Collaboration of AMPK and PKC to induce phosphorylation of Ser413 on PIP5K1B resulting in decreased kinase activity and reduced PtdIns(4,5)P2 synthesis in response to oxidative stress and energy restriction.

Abstract

The spatial and temporal regulation of the second messenger PtdIns(4,5)P2 has been shown to be crucial for regulating numerous processes in the cytoplasm and in the nucleus. Three isoforms of PIP5K1 (phosphatidylinositol 4-phosphate 5-kinase), A, B and C, are responsible for the regulation of the major pools of cellular PtdIns(4,5)P2. PIP5K1B is negatively regulated in response to oxidative stress although it remains unclear which pathways regulate its activity.
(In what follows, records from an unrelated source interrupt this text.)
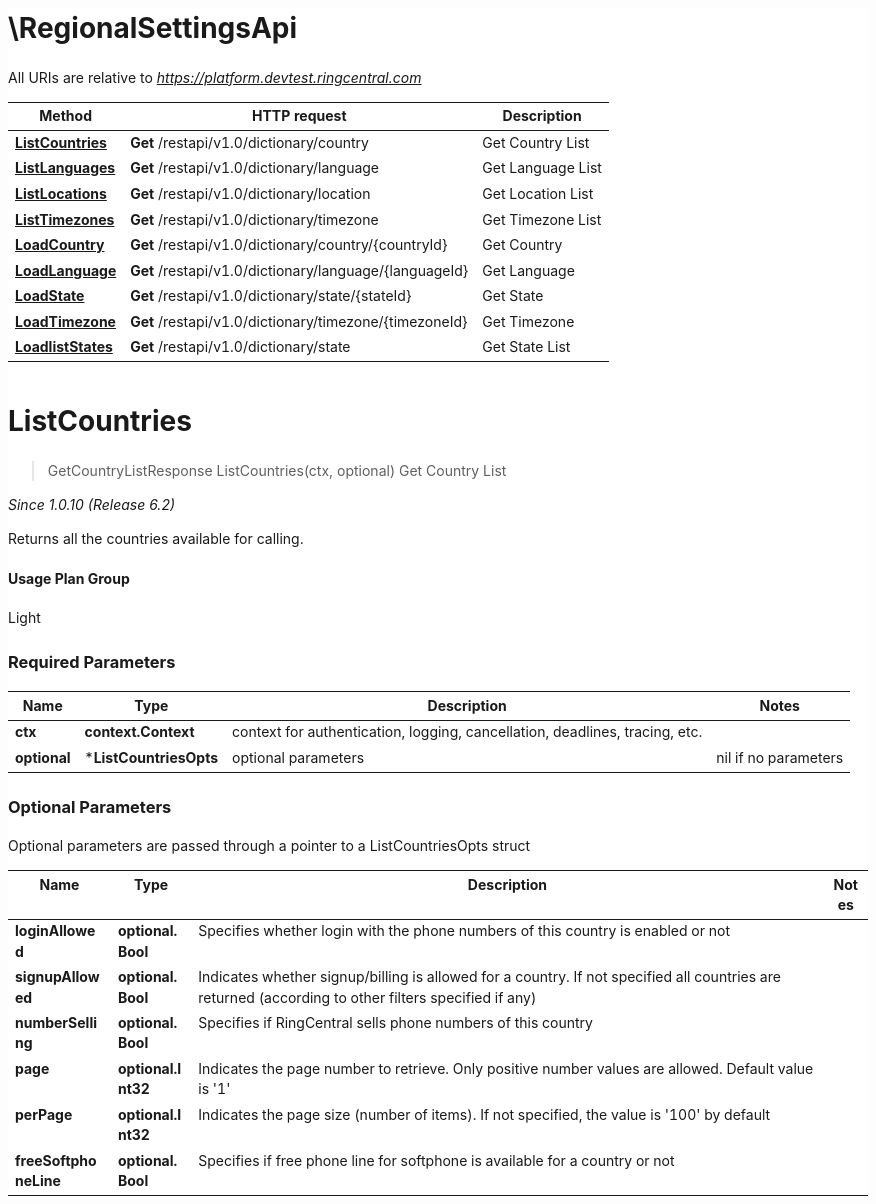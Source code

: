 # \RegionalSettingsApi

All URIs are relative to *https://platform.devtest.ringcentral.com*

Method | HTTP request | Description
------------- | ------------- | -------------
[**ListCountries**](RegionalSettingsApi.md#ListCountries) | **Get** /restapi/v1.0/dictionary/country | Get Country List
[**ListLanguages**](RegionalSettingsApi.md#ListLanguages) | **Get** /restapi/v1.0/dictionary/language | Get Language List
[**ListLocations**](RegionalSettingsApi.md#ListLocations) | **Get** /restapi/v1.0/dictionary/location | Get Location List
[**ListTimezones**](RegionalSettingsApi.md#ListTimezones) | **Get** /restapi/v1.0/dictionary/timezone | Get Timezone List
[**LoadCountry**](RegionalSettingsApi.md#LoadCountry) | **Get** /restapi/v1.0/dictionary/country/{countryId} | Get Country
[**LoadLanguage**](RegionalSettingsApi.md#LoadLanguage) | **Get** /restapi/v1.0/dictionary/language/{languageId} | Get Language
[**LoadState**](RegionalSettingsApi.md#LoadState) | **Get** /restapi/v1.0/dictionary/state/{stateId} | Get State
[**LoadTimezone**](RegionalSettingsApi.md#LoadTimezone) | **Get** /restapi/v1.0/dictionary/timezone/{timezoneId} | Get Timezone
[**LoadlistStates**](RegionalSettingsApi.md#LoadlistStates) | **Get** /restapi/v1.0/dictionary/state | Get State List


# **ListCountries**
> GetCountryListResponse ListCountries(ctx, optional)
Get Country List

<p style='font-style:italic;'>Since 1.0.10 (Release 6.2)</p><p>Returns all the countries available for calling.</p><h4>Usage Plan Group</h4><p>Light</p>

### Required Parameters

Name | Type | Description  | Notes
------------- | ------------- | ------------- | -------------
 **ctx** | **context.Context** | context for authentication, logging, cancellation, deadlines, tracing, etc.
 **optional** | ***ListCountriesOpts** | optional parameters | nil if no parameters

### Optional Parameters
Optional parameters are passed through a pointer to a ListCountriesOpts struct

Name | Type | Description  | Notes
------------- | ------------- | ------------- | -------------
 **loginAllowed** | **optional.Bool**| Specifies whether login with the phone numbers of this country is enabled or not | 
 **signupAllowed** | **optional.Bool**| Indicates whether signup/billing is allowed for a country. If not specified all countries are returned (according to other filters specified if any) | 
 **numberSelling** | **optional.Bool**| Specifies if RingCentral sells phone numbers of this country | 
 **page** | **optional.Int32**| Indicates the page number to retrieve. Only positive number values are allowed. Default value is &#39;1&#39; | 
 **perPage** | **optional.Int32**| Indicates the page size (number of items). If not specified, the value is &#39;100&#39; by default | 
 **freeSoftphoneLine** | **optional.Bool**| Specifies if free phone line for softphone is available for a country or not | 
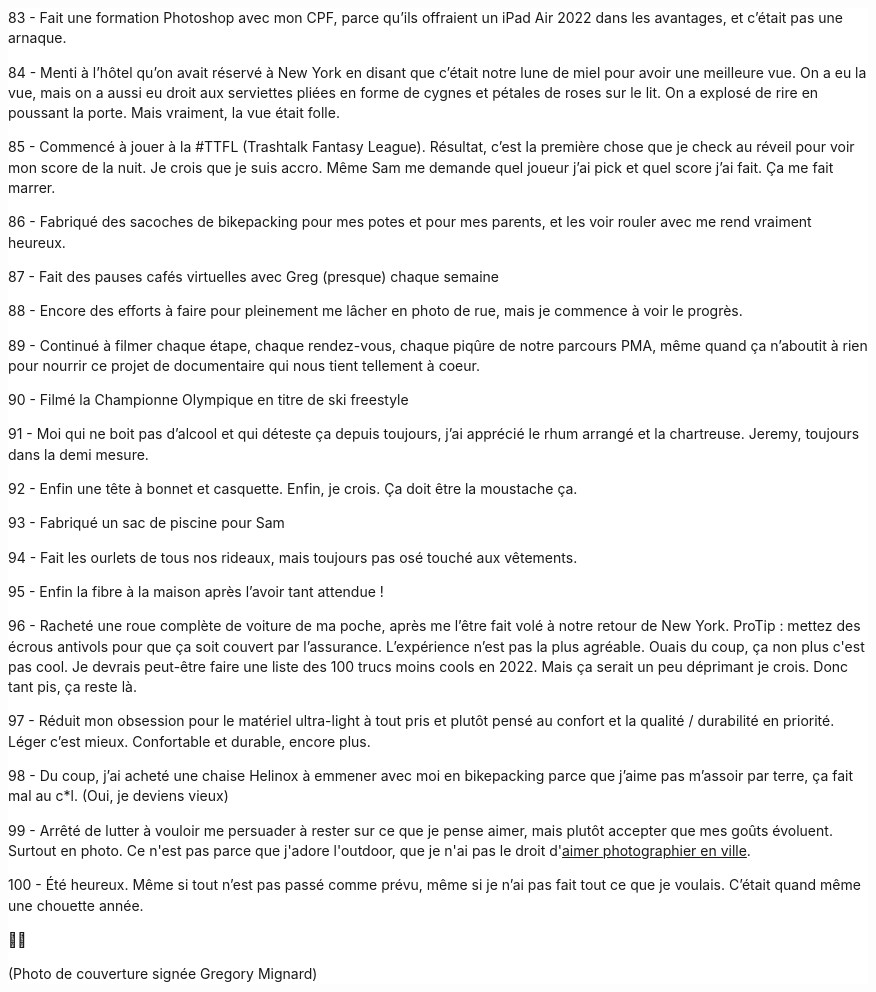 83 - Fait une formation Photoshop avec mon CPF, parce qu’ils offraient un iPad Air 2022 dans les avantages, et c’était pas une arnaque.

84 - Menti à l’hôtel qu’on avait réservé à New York en disant que c’était notre lune de miel pour avoir une meilleure vue. On a eu la vue, mais on a aussi eu droit aux serviettes pliées en forme de cygnes et pétales de roses sur le lit. On a explosé de rire en poussant la porte. Mais vraiment, la vue était folle.

85 - Commencé à jouer à la #TTFL (Trashtalk Fantasy League). Résultat, c’est la première chose que je check au réveil pour voir mon score de la nuit. Je crois que je suis accro. Même Sam me demande quel joueur j’ai pick et quel score j’ai fait. Ça me fait marrer.

86 - Fabriqué des sacoches de bikepacking pour mes potes et pour mes parents, et les voir rouler avec me rend vraiment heureux.

87 - Fait des pauses cafés virtuelles avec Greg (presque) chaque semaine

88 - Encore des efforts à faire pour pleinement me lâcher en photo de rue, mais je commence à voir le progrès.

89 - Continué à filmer chaque étape, chaque rendez-vous, chaque piqûre de notre parcours PMA, même quand ça n’aboutit à rien pour nourrir ce projet de documentaire qui nous tient tellement à coeur.

90 - Filmé la Championne Olympique en titre de ski freestyle

91 - Moi qui ne boit pas d’alcool et qui déteste ça depuis toujours, j’ai apprécié le rhum arrangé et la chartreuse. Jeremy, toujours dans la demi mesure.

92 - Enfin une tête à bonnet et casquette. Enfin, je crois. Ça doit être la moustache ça.

93 - Fabriqué un sac de piscine pour Sam

94 - Fait les ourlets de tous nos rideaux, mais toujours pas osé touché aux vêtements.

95 - Enfin la fibre à la maison après l’avoir tant attendue !

96 - Racheté une roue complète de voiture de ma poche, après me l’être fait volé à notre retour de New York. ProTip : mettez des écrous antivols pour que ça soit couvert par l’assurance. L’expérience n’est pas la plus agréable. Ouais du coup, ça non plus c'est pas cool. Je devrais peut-être faire une liste des 100 trucs moins cools en 2022. Mais ça serait un peu déprimant je crois. Donc tant pis, ça reste là.

97 - Réduit mon obsession pour le matériel ultra-light à tout pris et plutôt pensé au confort et la qualité / durabilité en priorité. Léger c’est mieux. Confortable et durable, encore plus.

98 - Du coup, j’ai acheté une chaise Helinox à emmener avec moi en bikepacking parce que j’aime pas m’assoir par terre, ça fait mal au c*l. (Oui, je deviens vieux)

99 - Arrêté de lutter à vouloir me persuader à rester sur ce que je pense aimer, mais plutôt accepter que mes goûts évoluent. Surtout en photo. Ce n'est pas parce que j'adore l'outdoor, que je n'ai pas le droit d'[aimer photographier en ville](https://jeremyjanin.com/routine-decousue/).

100 - Été heureux. Même si tout n’est pas passé comme prévu, même si je n’ai pas fait tout ce que je voulais. C’était quand même une chouette année.

✌🏻

(Photo de couverture signée Gregory Mignard)
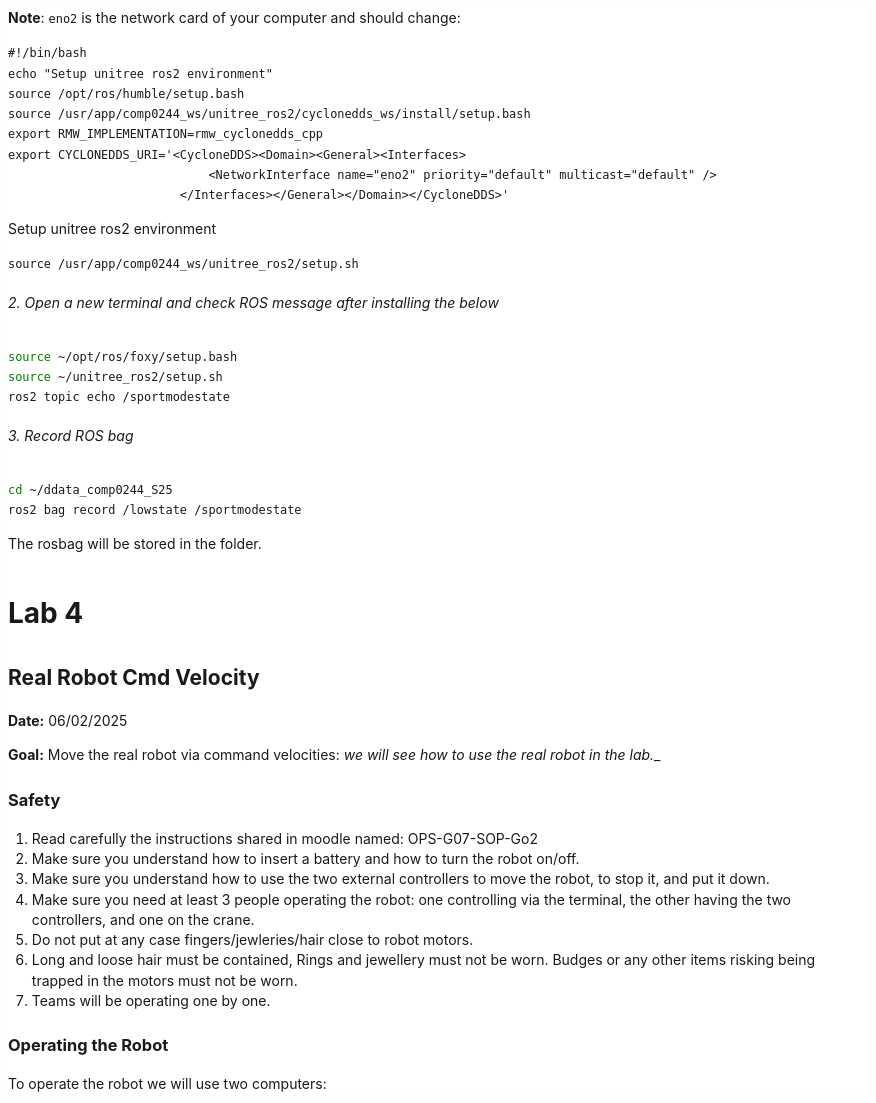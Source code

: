 **Note**: ```eno2``` is the network card of your computer and should change:
```
#!/bin/bash
echo "Setup unitree ros2 environment"
source /opt/ros/humble/setup.bash
source /usr/app/comp0244_ws/unitree_ros2/cyclonedds_ws/install/setup.bash
export RMW_IMPLEMENTATION=rmw_cyclonedds_cpp
export CYCLONEDDS_URI='<CycloneDDS><Domain><General><Interfaces>
                            <NetworkInterface name="eno2" priority="default" multicast="default" />
                        </Interfaces></General></Domain></CycloneDDS>'
```
Setup unitree ros2 environment
```
source /usr/app/comp0244_ws/unitree_ros2/setup.sh
```

###### 2. Open a new terminal and check ROS message after installing the below
```bash
source ~/opt/ros/foxy/setup.bash
source ~/unitree_ros2/setup.sh
ros2 topic echo /sportmodestate
```
###### 3. Record ROS bag
```bash
cd ~/ddata_comp0244_S25
ros2 bag record /lowstate /sportmodestate
```
The rosbag will be stored in the folder.


# Lab 4
## Real Robot Cmd Velocity
**Date:** 06/02/2025

**Goal:** Move the real robot via command velocities: _we will see how to use the real robot in the lab.__

### Safety
1. Read carefully the instructions shared in moodle named: OPS-G07-SOP-Go2
2. Make sure you understand how to insert a battery and how to turn the robot on/off.
3. Make sure you understand how to use the two external controllers to move the robot, to stop it, and put it down.
4. Make sure you need at least 3 people operating the robot: one controlling via the terminal, the other having the two controllers, and one on the crane.
5. Do not put at any case fingers/jewleries/hair close to robot motors.
6. Long and loose hair must be contained, Rings and jewellery must not be worn.	Budges or any other items risking being trapped in the motors must not be worn.
7. Teams will be operating one by one.

### Operating the Robot
To operate the robot we will use two computers:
In the present study, we have investigated the regulation of PIP5K1B by protein phosphorylation. Using MS analysis, we identified 12 phosphorylation sites on PIP5K1B. We developed a phospho-specific antibody against Ser413 and showed that its phosphorylation was increased in response to treatment of cells with phorbol ester, H2O2 or energy restriction. Using inhibitors, we define a stress-dependent pathway that requires the activity of the cellular energy sensor AMPK (AMP-activated protein kinase) and PKC (protein kinase C) to regulate Ser413 phosphorylation. Furthermore, we demonstrate that PKC can directly phosphorylate Ser413 in vitro. Mutation of Ser413 to aspartate to mimic serine phosphorylation decreased both PIP5K1B activity in vitro and PtdIns(4,5)P2 synthesis in vivo. Our studies show that collaboration between AMPK and PKC dictates the extent of Ser413 phosphorylation on PIP5K1B and regulates PtdIns(4,5)P2 synthesis.